Y = 105.9650878 + 0.6079749 * exogenous variable

(b) Interpret the slope and the intercept in this context.

The slope is 0.608. Which means that for every 10 cm increase in shoulder girth, there will be an additional 6.08 cm to the height (or for every 1 cm increase in shoulder girth, there will be an additional .608 cm to the height). We must remember that not all values make sense when we plug them into this linear regresion equation. For example, a person with a shoulder width of 0 cm (which can’t happen) would indicate a height of 105.965 cm. This does not make sense.

(c) Calculate R2 of the regression line for predicting height from shoulder girth, and interpret it in the context of the application.

R.squared <- R^2
paste("R squared: ", round(R.squared,3))

## [1] "R squared:  0.449"

This means that 44.9% of the variation found in this data is explained by the linear model i.e. explained by the shoulder girth width.

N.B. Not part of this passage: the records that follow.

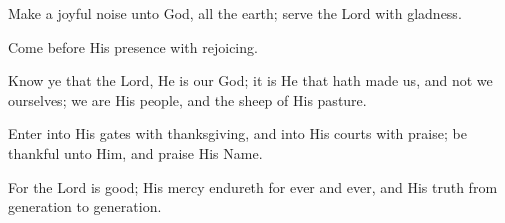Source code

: Make a joyful noise unto God, all the earth; serve the Lord with gladness.

Come before His presence with rejoicing.

Know ye that the Lord, He is our God; it is He that hath made us, and not we ourselves; we are His people, and the sheep of His pasture.

Enter into His gates with thanksgiving, and into His courts with praise; be thankful unto Him, and praise His Name.

For the Lord is good; His mercy endureth for ever and ever, and His truth from generation to generation.
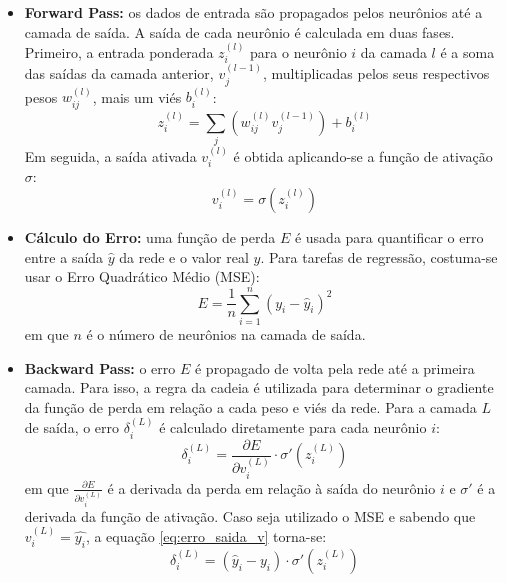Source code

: \newpage
\begin{itemize}
\item \textbf{Forward Pass:} os dados de entrada são propagados pelos neurônios até a camada de saída. A saída de cada 
neurônio é calculada em duas fases. Primeiro, a entrada ponderada $ z_i^{(l)} $ para o neurônio $ i $ da camada
$ l $ é a soma das saídas da camada anterior, $ v_j^{(l-1)} $, multiplicadas pelos seus respectivos pesos $ w_{ij}^{(l)} $, 
mais um viés $ b_i^{(l)} $:
\begin{equation}
\label{eq:soma_ponderada_u}
z_i^{(l)} = \sum_{j} (w_{ij}^{(l)} v_j^{(l-1)}) + b_i^{(l)}
\end{equation}
Em seguida, a saída ativada $ v_i^{(l)} $ é obtida aplicando-se a função de ativação $ \sigma $:
\begin{equation}
\label{eq:ativacao_v}
v_i^{(l)} = \sigma(z_i^{(l)})
\end{equation}

\item \textbf{Cálculo do Erro:} uma função de perda $ E $ é usada para quantificar o erro entre a saída $ \hat{y} $ da 
rede e o valor real $ y $. Para tarefas de regressão, costuma-se usar o Erro Quadrático Médio (MSE):
\begin{equation}
\label{eq:mse_v}
E = \frac{1}{n} \sum_{i=1}^{n} (y_{i} - \hat{y}_i)^2
\end{equation}
em que $ n $ é o número de neurônios na camada de saída.

\item \textbf{Backward Pass:} o erro $ E $ é propagado de volta pela rede até a primeira camada. Para isso, a regra da cadeia 
é utilizada para determinar o gradiente da função de perda em relação a cada peso e viés da rede. Para a camada $ L $ de saída, 
o erro $ \delta_i^{(L)} $ é calculado diretamente para cada neurônio $ i $:
\begin{equation}
\label{eq:erro_saida_v}
\delta_i^{(L)} = \frac{\partial E}{\partial v_i^{(L)}} \cdot \sigma'(z_i^{(L)})
\end{equation}
em que $\frac{\partial E}{\partial v_i^{(L)}}$ é a derivada da perda em relação à saída do neurônio $i$ e $\sigma'$ é a 
derivada da função de ativação. Caso seja utilizado o MSE e sabendo que $ v_i^{(L)} = \hat{y_i} $, a equação 
\ref{eq:erro_saida_v} torna-se:
\begin{equation}
\label{eq:erro_saida_mse_v}
\delta_i^{(L)} = (\hat{y}_i - y_i) \cdot \sigma'(z_i^{(L)})
\end{equation}


\end{itemize}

(d) A randomly selected student from your class has a shoulder girth of 100 cm. Predict the height of this student using the model.

student.shoulder <- 100 # in cm
student.height <- 105.9650878 + 0.6079749 * student.shoulder
paste("The estimated height of a student with a shoulder girth of 100 cm is: ", round(student.height,3), "cm.")

## [1] "The estimated height of a student with a shoulder girth of 100 cm is:  166.763 cm."

(e) The student from part (d) is 160 cm tall. Calculate the residual, and explain what this residual means.

# The residual = time(actual) - time(expected)
residual <- 160 - student.height
paste("The residual is: ", round(residual,3))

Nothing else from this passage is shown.